▶ _WHAT IS EXPECTED_
Check every line of the material below for the string "struct", and return the ones that have it.

= = = =

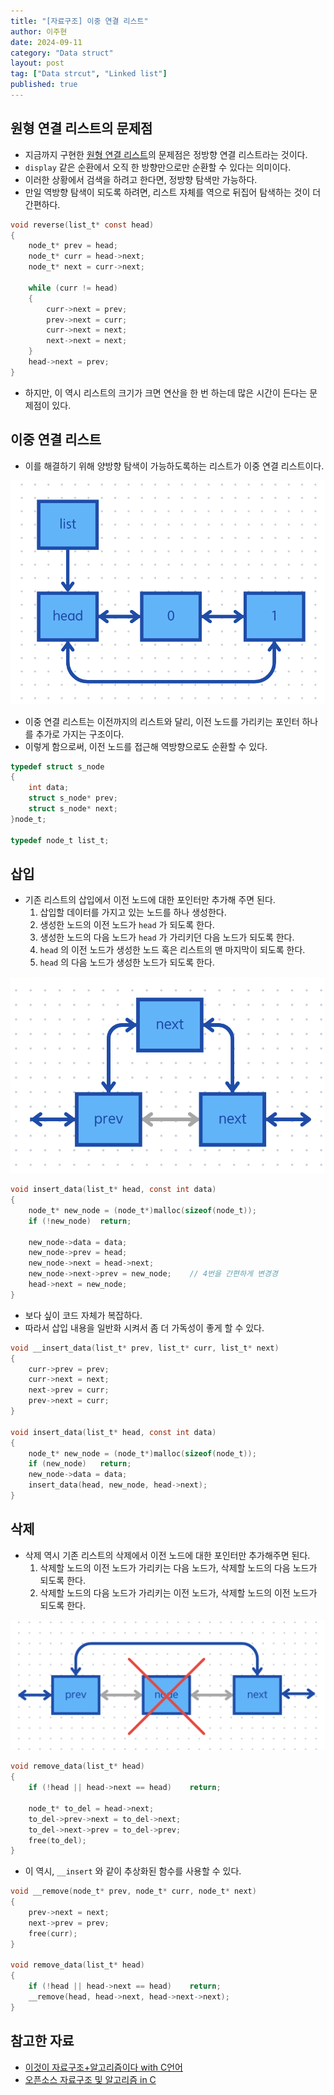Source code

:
 ```yaml
---
title: "[자료구조] 이중 연결 리스트"
author: 이주현
date: 2024-09-11
category: "Data struct"
layout: post
tag: ["Data strcut", "Linked list"]
published: true
---
```


## 원형 연결 리스트의 문제점
- 지금까지 구현한 [원형 연결 리스트](./2024-09-11-Circular_list.md)의 문제점은 정방향 연결 리스트라는 것이다.
- `display` 같은 순환에서 오직 한 방향만으로만 순환할 수 있다는 의미이다.
- 이러한 상황에서 검색을 하려고 한다면, 정방향 탐색만 가능하다.
- 만일 역방향 탐색이 되도록 하려면, 리스트 자체를 역으로 뒤집어 탐색하는 것이 더 간편하다.

```c
void reverse(list_t* const head)
{
	node_t* prev = head;
	node_t* curr = head->next;
	node_t* next = curr->next;

	while (curr != head)
	{
		curr->next = prev;
		prev->next = curr;
		curr->next = next;
		next->next = next;
	}
	head->next = prev;
}
```

- 하지만, 이 역시 리스트의 크기가 크면 연산을 한 번 하는데 많은 시간이 든다는 문제점이 있다.

## 이중 연결 리스트
- 이를 해결하기 위해 양방향 탐색이 가능하도록하는 리스트가 이중 연결 리스트이다.

<p align="center">
    <img src="../assets/resource/double.png">
</p>

- 이중 연결 리스트는 이전까지의 리스트와 달리, 이전 노드를 가리키는 포인터 하나를 추가로 가지는 구조이다.
- 이렇게 함으로써, 이전 노드를 접근해 역방향으로도 순환할 수 있다.

```c
typedef struct s_node
{
	int data;
	struct s_node* prev;
	struct s_node* next;
}node_t;

typedef node_t list_t;
```

## 삽입
- 기존 리스트의 삽입에서 이전 노드에 대한 포인터만 추가해 주면 된다.
	1. 삽입할 데이터를 가지고 있는 노드를 하나 생성한다.
	2. 생성한 노드의 이전 노드가 `head` 가 되도록 한다.
	3. 생성한 노드의 다음 노드가 `head` 가 가리키던 다음 노드가 되도록 한다.
	4. `head` 의 이전 노드가 생성한 노드 혹은 리스트의 맨 마지막이 되도록 한다.
	5. `head` 의 다음 노드가 생성한 노드가 되도록 한다.

<p align="center">
    <img src="../assets/resource/double_insert.png">
</p>

```c
void insert_data(list_t* head, const int data)
{
	node_t* new_node = (node_t*)malloc(sizeof(node_t));
	if (!new_node)	return;

	new_node->data = data;
	new_node->prev = head;
	new_node->next = head->next;
	new_node->next->prev = new_node;	// 4번을 간편하게 변경경
	head->next = new_node;
}
```

- 보다 싶이 코드 자체가 복잡하다.
- 따라서 삽입 내용을 일반화 시켜서 좀 더 가독성이 좋게 할 수 있다.

```c
void __insert_data(list_t* prev, list_t* curr, list_t* next)
{
	curr->prev = prev;
	curr->next = next;
	next->prev = curr;
	prev->next = curr;
}

void insert_data(list_t* head, const int data)
{
	node_t* new_node = (node_t*)malloc(sizeof(node_t));
	if (new_node)	return;
	new_node->data = data;
	insert_data(head, new_node, head->next);
}
```

## 삭제
- 삭제 역시 기존 리스트의 삭제에서 이전 노드에 대한 포인터만 추가해주면 된다.
	1. 삭제할 노드의 이전 노드가 가리키는 다음 노드가, 삭제할 노드의 다음 노드가 되도록 한다.
	2. 삭제할 노드의 다음 노드가 가리키는 이전 노드가, 삭제할 노드의 이전 노드가 되도록 한다.

<p align="center">
    <img src="../assets/resource/double_remove.png">
</p>

```c
void remove_data(list_t* head)
{
	if (!head || head->next == head)	return;

	node_t* to_del = head->next;
	to_del->prev->next = to_del->next;
	to_del->next->prev = to_del->prev;
	free(to_del);
}
```

- 이 역시, `__insert` 와 같이 추상화된 함수를 사용할 수 있다.

```c
void __remove(node_t* prev, node_t* curr, node_t* next)
{
	prev->next = next;
	next->prev = prev;
	free(curr);
}

void remove_data(list_t* head)
{
	if (!head || head->next == head)	return;
	__remove(head, head->next, head->next->next);
}
```

## 참고한 자료
- [이것이 자료구조+알고리즘이다 with C언어](https://www.yes24.com/Product/Goods/111362116)
- [오픈소스 자료구조 및 알고리즘 in C](https://www.inflearn.com/course/%EC%98%A4%ED%94%88%EC%86%8C%EC%8A%A4-%EC%9E%90%EB%A3%8C%EA%B5%AC%EC%A1%B0-%EC%95%8C%EA%B3%A0%EB%A6%AC%EC%A6%98-c/dashboard)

= = = =

▶ _REPLY_
category: "Data struct"
typedef struct s_node
	struct s_node* prev;
	struct s_node* next;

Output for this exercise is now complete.